More than 150 Sherpas -- high-altitude guides and porters who accompanied his own expedition and others' -- helped him gather the refuse, attracted by his novel "Cash for Trash" project.

Sherpa is offering anyone who will bring down 100 kg of garbage littering any of the camps on Mt. Qomolangma a token payment of 100 Nepali rupees (some US$1.25).

The first person to be enthused by the project was an American, Nicholas Cunningham, who this year was climbing Mt. Lhotse, the fourth highest peak in the world, which is just next to Mt. Qomolangma.

Cunningham decided to go out and find some garbage in the base camp area of Mt. Qomolangma and Mt.
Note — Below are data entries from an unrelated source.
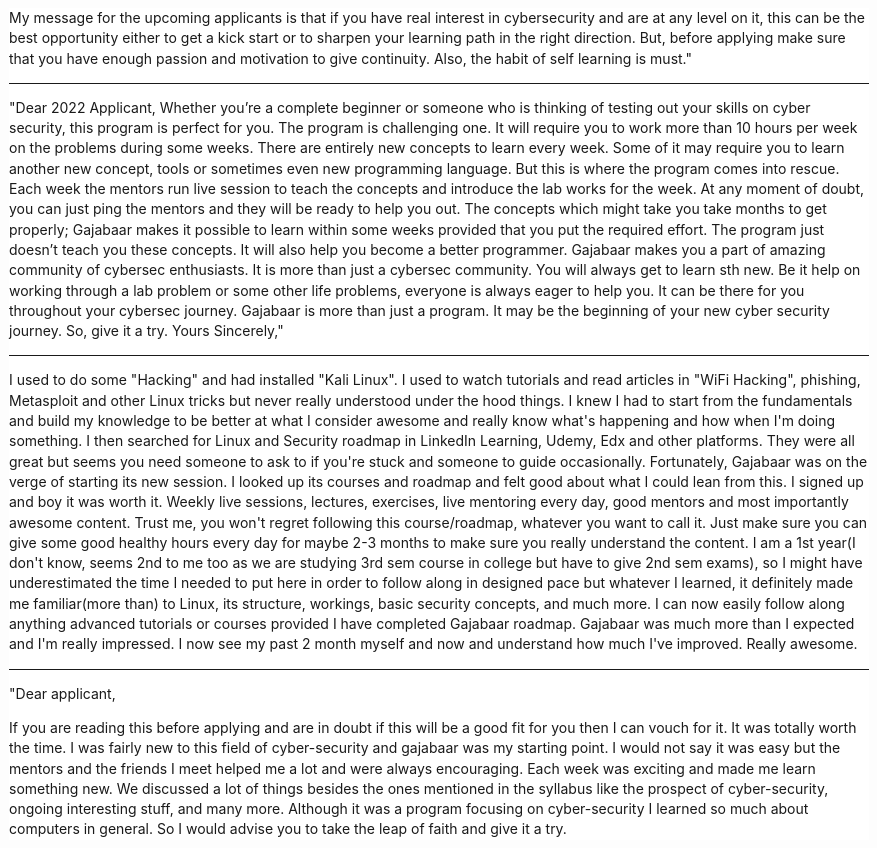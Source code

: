My message for the upcoming applicants is that if you have real interest in cybersecurity and are at any level on it, this can be the best opportunity either to get a kick start or to sharpen your learning path in the right direction. But, before applying make sure that you have enough passion and motivation to give continuity. Also, the habit of self learning is must."

---

"Dear 2022 Applicant,
Whether you’re a complete beginner or someone who is thinking of testing out your skills on cyber security, this program is perfect for you.
The program is challenging one. It will require you to work more than 10 hours per week on the problems during some weeks. There are entirely new concepts to learn every week. Some of it may require you to learn another new concept, tools or sometimes even new programming language.
But this is where the program comes into rescue. Each week the mentors run live session to teach the concepts and introduce the lab works for the week. At any moment of doubt, you can just ping the mentors and they will be ready to help you out. The concepts which might take you take months to get properly; Gajabaar makes it possible to learn within some weeks provided that you put the required effort. The program just doesn’t teach you these concepts. It will also help you become a better programmer.
Gajabaar makes you a part of amazing community of cybersec enthusiasts. It is more than just a cybersec community. You will always get to learn sth new. Be it help on working through a lab problem or some other life problems, everyone is always eager to help you. It can be there for you throughout your cybersec journey.
Gajabaar is more than just a program. It may be the beginning of your new cyber security journey. So, give it a try.
Yours Sincerely,"

---

I used to do some "Hacking" and had installed "Kali Linux". I used to watch tutorials and read articles in "WiFi Hacking", phishing, Metasploit and other Linux tricks but never really understood under the hood things. I knew I had to start from the fundamentals and build my knowledge to be better at what I consider awesome and really know what's happening and how when I'm doing something. I then searched for Linux and Security roadmap in LinkedIn Learning, Udemy, Edx and other platforms. They were all great but seems you need someone to ask to if you're stuck and someone to guide occasionally. Fortunately, Gajabaar was on the verge of starting its new session. I looked up its courses and roadmap and felt good about what I could lean from this. I signed up and boy it was worth it. Weekly live sessions, lectures, exercises, live mentoring every day, good mentors and most importantly awesome content. Trust me, you won't regret following this course/roadmap, whatever you want to call it. Just make sure you can give some good healthy hours every day for maybe 2-3 months to make sure you really understand the content. I am a 1st year(I don't know, seems 2nd to me too as we are studying 3rd sem course in college but have to give 2nd sem exams), so I might have underestimated the time I needed to put here in order to follow along in designed pace but whatever I learned, it definitely made me familiar(more than) to Linux, its structure, workings, basic security concepts, and much more. I can now easily follow along anything advanced tutorials or courses provided I have completed Gajabaar roadmap. Gajabaar was much more than I expected and I'm really impressed. I now see my past 2 month myself and now and understand how much I've improved. Really awesome.

---

"Dear applicant,

If you are reading this before applying and are in doubt if this will be a good fit for you then I can vouch for it. It was totally worth the time. I was fairly new to this field of cyber-security and gajabaar was my starting point. I would not say it was easy but the mentors and the friends I meet helped me a lot and were always encouraging. Each week was exciting and made me learn something new. We discussed a lot of things besides the ones mentioned in the syllabus like the prospect of cyber-security, ongoing interesting stuff, and many more. Although it was a program focusing on cyber-security I learned so much about computers in general. So I would advise you to take the leap of faith and give it a try.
Lhotse.

"Watching the strange foreigner and Eco Everest Sherpas bring in garbage and getting paid for it started a wildfire," says Sherpa, "All of a sudden I had sacks and sacks of garbage coming into our camp."

During the spring climbing season this year, as long as the expeditions continued, Sherpa stayed in the base camp to drive the project.

"Every day at 4:00 p.m., it was weigh and pay time," he laughs, "We would get the scales ready and the garbage people brought in would be weighed and the money paid. I have jotted down the names of the people who brought the refuse, the amount they brought and the expeditions they were with so that we have complete records."

This year alone, Sherpa had to hand out Nepali 900,000 Nepali rupees (some US$11,250) for the garbage brought to him. But the result was spectacular.

"There is no litter in the base camp," he says, "It is clean till Camp II. Next year, we will try to clean the higher camps."

Besides the clean-up, Sherpa's expedition this year also did something moving. They gave a dignified burial to a British climber who had died in an icefall more than 30 years ago.

Tony Tighe was part of the Mt. Qomolangma expedition led by British climbing legend Sir Chris Bonnington in 1972. He died in the Khmbu Icefall and for years, his body had been lying there with the elements gradually decomposing the parts below the waist.

"My head Sherpa Pertemba had been part of the 1972 expedition," Sherpa says, "He recognized the dead climber from his harness and jacket, carried him out of the icefall and gave him a loving burial. Then we informed Tighe's family."

This year, Sherpa's expedition was also a worldwide success because a member of it, Apa Sherpa, summited the 8844.43 m peak for the 19th time, breaking his own record last year for the maximum conquests of Mt. Qomolangma.

Sherpa is planning to lead Eco Everest Expedition III next year. This year, his father's trekking agency and climbing gear manufacturers The North Face made his expedition possible. He hopes to generate more interest and funds next year and in the years after that.

"I want to continue till all the garbage on Mt. Everest is removed," he says.

What will he do with all that accumulated trash?

The enterprising entrepreneur is planning to hold art workshops where the Everest trash will be recycled into unusual sculptures that will then be displayed in Nepal's villages for the people to realize how their activities affect the mountains and how they can help protect them.